Mindfulness of body is expressed in your posture and in how you move. Your posture and movements should be royal. This means, relaxed, smooth, precise, elegant, and doubtless. You must always be very comfortable, but not sloppy.
The next component of right mindfulness is simplicity. This means not worrying about too many things. Instead of running around the court chasing the balls, you let reality serve you the ball, and you handle them, while trusting your fundamental sanity.
To add some sophistication to the above, right mindfulness involves changing your frame of reference, from seeing this world as container of people competing for success, to seeing this world as energy, mind, karma. Energy fluctuates and animates, mind receives sensory stimuli, these interact with previous impressions, triggering recognition of objects, these trigger impulses, impulses are dukkha, acting on impulses we seed the seeds that keep the wheel rolling in the same track. So with right mindfulness we have to learn to measure everything with the yardstick of Dharma. We leave the regular world, and immigrate the world of Dharma, where everything looks different and people speak a different language.

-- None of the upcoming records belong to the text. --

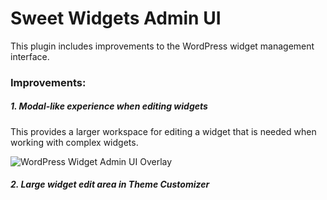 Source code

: # Sweet Widgets Admin UI

This plugin includes improvements to the WordPress widget management interface.

### Improvements:

##### 1. Modal-like experience when editing widgets

This provides a larger workspace for editing a widget that is needed when working with complex widgets. 

![WordPress Widget Admin UI Overlay](http://public.daggerhart.com/images/sweet-widgets/sweet-widgets-admin-ui.jpg)

##### 2. Large widget edit area in Theme Customizer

As the above is established, the main part of right mindfulness is stalking your ego, stalking your attachments. This involves a very critical, very sincere attitude towards oneself, almost harsh. You watch your mind every second of every minute of every hour for any signs of idolizing anything, making anything all-important: money, success, relationship, respect, spiritual achievement, stability, comfort, fairness, honesty, intelligence, Buddhism -- anything at all. The other side of this is watching your ego for attempts to defend/promote itself. First, you can identify these situations by the negative emotions that arise, and by letting go of attachments watch the emotions subside. Then you will be able to detect the attachments earlier, before emotions arise.
Doing the above, over time you should develop mindfulness of energy in and around you. Is situation balanced or is it skewed. Whenever there is an energy problem, you know you will get in trouble sooner or later. So you learn to maintain your cloud in good shape.
Finally, right mindfulness involves developing the feeling of trust towards your judgement. This trust is based on the fundamental mistrust of your ego, with its tricks and its ability to turn the best Dharma into food for itself. It also is based on simplicity. It is also based on mindfulness of body. It is also based on the dharmic frame of reference. It is also based on awareness of energy. Once all of the above comes together, you know you can trust yourself, which means you can put things on autopilot. You let your fundamental sanity drive. Then right mindfulness becomes effortless, you can't loose it. This is when calm and joy come.